### What you need to do
Among the entries below, only the lines from the one with "## Overview" through the one with "English using DeepL" are to be retyped, exactly and without pictures.

### Dataset records

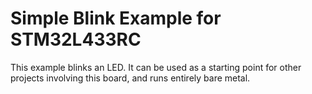 # Simple Blink Example for STM32L433RC
This example blinks an LED. It can be used as a starting point for other projects involving this board, and runs entirely bare metal.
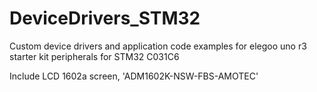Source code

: # DeviceDrivers_STM32
Custom device drivers and application code examples for elegoo uno r3 starter kit peripherals for STM32 C031C6 

Include 
LCD 1602a screen, 'ADM1602K-NSW-FBS-AMOTEC'
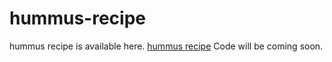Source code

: # hummus-recipe
hummus recipe is available here. <a href="https://metavideos.com/video/66739753/quick-and-easy-hummus-recipe">hummus recipe</a>
Code will be coming soon.


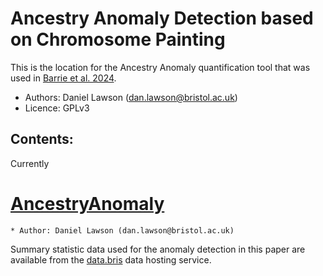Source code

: # Ancestry Anomaly Detection based on Chromosome Painting

This is the location for the Ancestry Anomaly quantification tool that was used in [Barrie et al. 2024](https://www.nature.com/articles/s41586-023-06618-z).
 
* Authors: Daniel Lawson (dan.lawson@bristol.ac.uk)
* Licence: GPLv3

## Contents:

Currently 
# [AncestryAnomaly](AncestryAnomaly)
	* Author: Daniel Lawson (dan.lawson@bristol.ac.uk)


Summary statistic data used for the anomaly detection in this paper are available from the [data.bris](doi.org/10.5523/bris.30vkt4urhspfq2d86dflcizqfg) data hosting service.

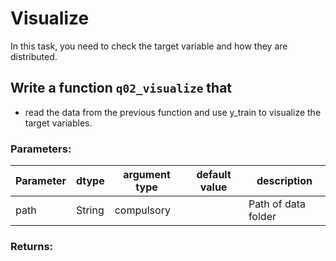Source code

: # Visualize

In this task, you need to check the target variable and how they are distributed.  


## Write a function `q02_visualize` that 
- read the data from the previous function and use y_train to visualize the target  variables.

  
### Parameters:

| Parameter | dtype | argument type | default value | description |
| --- | --- | --- | --- | --- | 
| path | String | compulsory |  | Path of data folder |


### Returns:
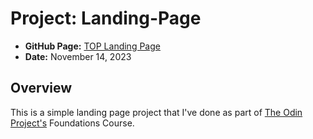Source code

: # Project: Landing-Page

-   **GitHub Page:** [TOP Landing Page](https://mmtapalla.github.io/odin-landing-page)
-   **Date:** November 14, 2023

## Overview

This is a simple landing page project that I've done as part of [The Odin Project's](https://www.theodinproject.com/) Foundations Course.
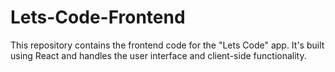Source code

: # Lets-Code-Frontend
This repository contains the frontend code for the "Lets Code" app. It's built using React and handles the user interface and client-side functionality.
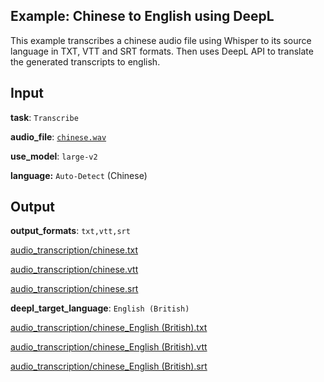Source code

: ## Example: Chinese to English using DeepL

This example transcribes a chinese audio file using Whisper to its source language in TXT, VTT and SRT formats.
Then uses DeepL API to translate the generated transcripts to english.

## Input

**task**: `Transcribe`

**audio_file**: [`chinese.wav`](https://carleslc.me/AudioToText/examples/chinese-to-english-deepl/chinese.wav)

**use_model**: `large-v2`

**language:** `Auto-Detect` (Chinese)

## Output

**output_formats**: `txt,vtt,srt`

[audio_transcription/chinese.txt](audio_transcription/chinese.txt)

[audio_transcription/chinese.vtt](audio_transcription/chinese.vtt)

[audio_transcription/chinese.srt](audio_transcription/chinese.srt)

**deepl_target_language**: `English (British)`

[audio_transcription/chinese_English (British).txt](audio_transcription/chinese_English%20(British).txt)

[audio_transcription/chinese_English (British).vtt](audio_transcription/chinese_English%20(British).vtt)

[audio_transcription/chinese_English (British).srt](audio_transcription/chinese_English%20(British).srt)
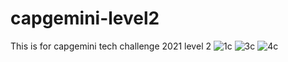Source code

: # capgemini-level2
This is for capgemini tech challenge 2021 level 2
![1c](https://user-images.githubusercontent.com/63970982/93022607-cc3d6100-f607-11ea-92df-5cebfdecf28b.png)
![3c](https://user-images.githubusercontent.com/63970982/93022611-ce9fbb00-f607-11ea-92ba-a56b357b32c8.png)
![4c](https://user-images.githubusercontent.com/63970982/93022614-d0697e80-f607-11ea-839d-2b5975576799.png)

### Task response
## Overview

This is a simple landing page project that I've done as part of [The Odin Project's](https://www.theodinproject.com/) Foundations Course.
Source code

: # Lets-Code-Frontend
This repository contains the frontend code for the "Lets Code" app. It's built using React and handles the user interface and client-side functionality.
Source code

: ## Example: Chinese to English using DeepL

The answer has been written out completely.